Na zaproszenie Muzeum w Wałbrzychu i wałbrzyskiego oddziały Polskiego Towarzystwa Turystyczno – Krajoznawczego gościł w naszym mieście Marek Staffa – nauczyciel akademicki, propagator turystyki górskiej, autor wielu książek i artykułów o tematyce turystycznej. We współpracy z Krzysztofem Mazurskim, Januszem Czerwińskim, Julianem Janczakiem, Grzegorzem Pisarskim, Czesławem Zającem i Jackiem Potockim stworzył „Słownik geografii turystycznej Sudetów”. Jego działalność została doceniona, między innymi przyznaniem w 2010 roku "Dolnośląskiego Klucza Sukcesu" dla „Największej osobowości w promocji regionu”.
Przybyłej na spotkanie publiczności Marek Staffa opowiadał, między innymi, o problemach w tworzeniu map turystycznych, spowodowanych przez cenzurę. Nie tylko nie można było umieszczać na mapach obiektów uznanych przez władze za strategiczne, ale także stosować większych skal, przez co mapy były niedokładne. Tworzone w tym samym czasie czeskie mapy były dużo dokładniejsze, mimo że ówczesna Czechosłowacja również była członkiem Układu Warszawskiego. Ciekawostką pozostaje fakt, że przyłożenie do siebie polskiej i czeskiej mapy było niemożliwe, ponieważ nie zgadzały się szczegóły, nawet tak ważne, jak kształt i przebieg granicy.

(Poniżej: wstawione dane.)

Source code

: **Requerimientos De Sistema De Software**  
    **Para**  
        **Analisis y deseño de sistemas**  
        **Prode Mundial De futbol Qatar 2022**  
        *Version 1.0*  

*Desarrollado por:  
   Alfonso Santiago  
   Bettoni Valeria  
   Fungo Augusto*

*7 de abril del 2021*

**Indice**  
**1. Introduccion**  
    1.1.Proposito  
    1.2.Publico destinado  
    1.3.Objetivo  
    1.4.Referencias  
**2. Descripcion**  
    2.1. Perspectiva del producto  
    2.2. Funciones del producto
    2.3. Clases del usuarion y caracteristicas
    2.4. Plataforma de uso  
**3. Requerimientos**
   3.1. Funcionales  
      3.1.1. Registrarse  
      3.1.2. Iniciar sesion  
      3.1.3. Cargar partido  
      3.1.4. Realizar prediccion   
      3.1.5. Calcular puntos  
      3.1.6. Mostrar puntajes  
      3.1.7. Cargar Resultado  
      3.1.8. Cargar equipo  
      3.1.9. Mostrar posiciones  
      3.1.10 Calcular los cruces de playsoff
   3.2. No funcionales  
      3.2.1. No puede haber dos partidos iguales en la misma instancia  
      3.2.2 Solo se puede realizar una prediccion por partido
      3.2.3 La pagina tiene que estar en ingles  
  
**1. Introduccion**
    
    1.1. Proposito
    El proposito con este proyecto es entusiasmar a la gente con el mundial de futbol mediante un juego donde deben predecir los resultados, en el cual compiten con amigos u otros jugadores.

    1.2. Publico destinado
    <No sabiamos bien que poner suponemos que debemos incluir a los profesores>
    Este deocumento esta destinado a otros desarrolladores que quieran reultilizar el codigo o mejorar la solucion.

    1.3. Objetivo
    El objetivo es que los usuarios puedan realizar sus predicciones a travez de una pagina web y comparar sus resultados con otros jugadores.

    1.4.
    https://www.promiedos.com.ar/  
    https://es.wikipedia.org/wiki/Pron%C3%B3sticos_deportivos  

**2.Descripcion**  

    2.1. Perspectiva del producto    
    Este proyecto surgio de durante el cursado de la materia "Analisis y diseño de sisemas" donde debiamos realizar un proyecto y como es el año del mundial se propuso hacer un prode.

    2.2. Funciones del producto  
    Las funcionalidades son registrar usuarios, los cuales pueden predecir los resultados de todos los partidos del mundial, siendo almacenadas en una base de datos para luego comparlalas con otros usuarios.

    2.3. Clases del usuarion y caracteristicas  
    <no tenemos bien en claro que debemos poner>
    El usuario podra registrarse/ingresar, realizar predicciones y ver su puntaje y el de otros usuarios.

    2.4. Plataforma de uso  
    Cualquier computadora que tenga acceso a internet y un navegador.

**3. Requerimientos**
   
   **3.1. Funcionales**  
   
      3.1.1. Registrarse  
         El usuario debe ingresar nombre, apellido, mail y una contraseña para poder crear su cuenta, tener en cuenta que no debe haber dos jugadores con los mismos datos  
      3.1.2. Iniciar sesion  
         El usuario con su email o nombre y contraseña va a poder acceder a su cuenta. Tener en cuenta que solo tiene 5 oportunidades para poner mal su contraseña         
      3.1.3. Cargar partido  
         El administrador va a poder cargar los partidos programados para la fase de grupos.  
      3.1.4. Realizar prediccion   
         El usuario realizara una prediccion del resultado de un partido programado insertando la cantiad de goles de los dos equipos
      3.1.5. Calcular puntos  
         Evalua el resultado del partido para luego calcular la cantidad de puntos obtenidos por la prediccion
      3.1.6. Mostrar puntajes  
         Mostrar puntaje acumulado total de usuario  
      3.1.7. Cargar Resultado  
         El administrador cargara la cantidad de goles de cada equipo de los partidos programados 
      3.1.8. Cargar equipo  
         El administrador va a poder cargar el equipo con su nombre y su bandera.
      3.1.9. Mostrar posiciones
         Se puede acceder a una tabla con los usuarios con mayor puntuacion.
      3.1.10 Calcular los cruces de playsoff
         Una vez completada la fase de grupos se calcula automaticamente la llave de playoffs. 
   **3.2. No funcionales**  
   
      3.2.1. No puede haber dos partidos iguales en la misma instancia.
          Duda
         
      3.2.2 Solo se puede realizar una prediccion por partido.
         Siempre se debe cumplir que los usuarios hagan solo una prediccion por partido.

Marek Staffa wyjaśnił także, że nie podejmie się już znowelizowania „Słownika geografii turystycznej Sudetów”:
– Uaktualnienie Słownika jest niemożliwe. Trzeba go napisać od początku, ponieważ na przestrzeni lat doszło do wielu istotnych zmian. Wiele obiektów nie istnieje, inne zmieniły przeznaczenie. Ponadto do niektórych miejsc nie można wejść, bo nie zgadzają się na to właściciele – tłumaczył autor.
Pozostaje mieć nadzieję, że doktor Marek Staffa napisze jeszcze niejedną książkę o naszym regionie, dzięki czemu przyczyni się do jego pozytywnej promocji.